6 Idioms About Gratitude and Thankfulness

Gratitude is a funny feeling. Sometimes thankfulness overflows from our hearts, but other times, it’s hard to appreciate the circumstances we find ourselves in. Maybe that’s why there are so many idioms reminding us to be grateful. From reflections on “blessings in disguise” to exclamations “thanking our lucky stars,” the message is clear — give thanks.

Blessing in Disguise

Your smartphone breaks … causing you to stay off social media for a week. Maybe it’s a blessing in disguise — in other words, something that seemed terrible or unlucky but turned out to be pretty good. This idiom comes from the 1746 hymn “Since All the Downwards Tracts of Time” by James Hervey. The hymn suggests God is so wise that even when he sends “crosses,” or trials we have to endure, they turn out to be “blessings in disguise.”

Thank Your Lucky Stars

This expression is all about being grateful for one’s good fortune. It probably dates back to ancient beliefs that the stars and other celestial bodies had influence and control over our lives. A version of this idiom appears in Ben Johnson’s 1599 play Every Man Out of His Humour, when a character declares, “I thank my stars for it.”

The Grass Is Always Greener on the Other Side of the Fence

This is one idiom with deep roots. Way back in the first century, the Roman poet Ovid wrote, “The harvest is always richer in another man’s field.” This means that it’s hard to be grateful for what you have. It’s human nature to be envious and to want what we don’t already possess.

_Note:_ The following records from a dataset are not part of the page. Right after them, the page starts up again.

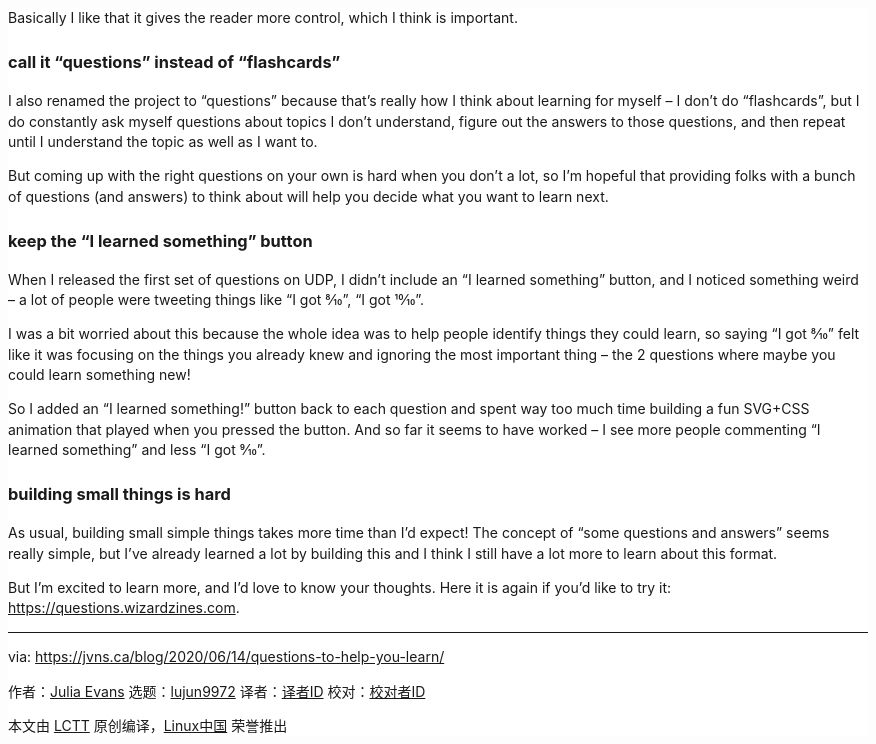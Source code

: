 

Basically I like that it gives the reader more control, which I think is important.

### call it “questions” instead of “flashcards”

I also renamed the project to “questions” because that’s really how I think about learning for myself – I don’t do “flashcards”, but I do constantly ask myself questions about topics I don’t understand, figure out the answers to those questions, and then repeat until I understand the topic as well as I want to.

But coming up with the right questions on your own is hard when you don’t a lot, so I’m hopeful that providing folks with a bunch of questions (and answers) to think about will help you decide what you want to learn next.

### keep the “I learned something” button

When I released the first set of questions on UDP, I didn’t include an “I learned something” button, and I noticed something weird – a lot of people were tweeting things like “I got 8⁄10”, “I got 10⁄10”.

I was a bit worried about this because the whole idea was to help people identify things they could learn, so saying “I got 8⁄10” felt like it was focusing on the things you already knew and ignoring the most important thing – the 2 questions where maybe you could learn something new!

So I added an “I learned something!” button back to each question and spent way too much time building a fun SVG+CSS animation that played when you pressed the button. And so far it seems to have worked – I see more people commenting “I learned something” and less “I got 9⁄10”.

### building small things is hard

As usual, building small simple things takes more time than I’d expect! The concept of “some questions and answers” seems really simple, but I’ve already learned a lot by building this and I think I still have a lot more to learn about this format.

But I’m excited to learn more, and I’d love to know your thoughts. Here it is again if you’d like to try it: <https://questions.wizardzines.com>.

--------------------------------------------------------------------------------

via: https://jvns.ca/blog/2020/06/14/questions-to-help-you-learn/

作者：[Julia Evans][a]
选题：[lujun9972][b]
译者：[译者ID](https://github.com/译者ID)
校对：[校对者ID](https://github.com/校对者ID)

本文由 [LCTT](https://github.com/LCTT/TranslateProject) 原创编译，[Linux中国](https://linux.cn/) 荣誉推出

[a]: https://jvns.ca/
[b]: https://github.com/lujun9972
[1]: https://questions.wizardzines.com
[2]: https://wizardzines.com
[3]: https://www.harihareswara.net/
[4]: https://twitter.com/b0rk/status/1232058417302450178
[5]: http://flashcards.wizardzines.com/container-basics/
[6]: https://flashcards.wizardzines.com/tls/
[7]: https://jvns.ca/images/flashcards.png
[8]: https://jvns.ca/images/little-schemer.png
[9]: https://jvns.ca/images/side-by-side.png


[#]: collector: (lujun9972)
[#]: translator: ( )
[#]: reviewer: ( )
[#]: publisher: ( )
[#]: url: ( )
[#]: subject: (Questions to help people decide what to learn)
[#]: via: (https://jvns.ca/blog/2020/06/14/questions-to-help-you-learn/)
[#]: author: (Julia Evans https://jvns.ca/)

Don’t Look a Gift Horse in the Mouth

No one likes an ungrateful person. And that’s what this saying is all about. Essentially, it means that you should not be rude or unappreciative when you receive a favor. The phrase is from Middle English and appeared in a 1546 work by writer John Heywood as, “No man ought to look a given horse in the mouth.” Back then, one way to tell the age of a horse was to inspect its teeth. But if the horse was a gift, checking the teeth to tell the quality of the gift would come off as impolite.

Mixed Blessing

When something has both advantages and disadvantages, it’s said to be a mixed blessing. For some people, living near a major freeway is a “mixed blessing” — there’s a lot of noise, but the convenience makes up for it. The saying dates back to the 1930s, when it first appeared in a Discovery magazine article.

Be Thankful for Small Favors

This idiom reminds us that we should be grateful for the small stuff. It’s usually applied in challenging or frustrating circumstances. Things may be bad — but there’s always a silver lining.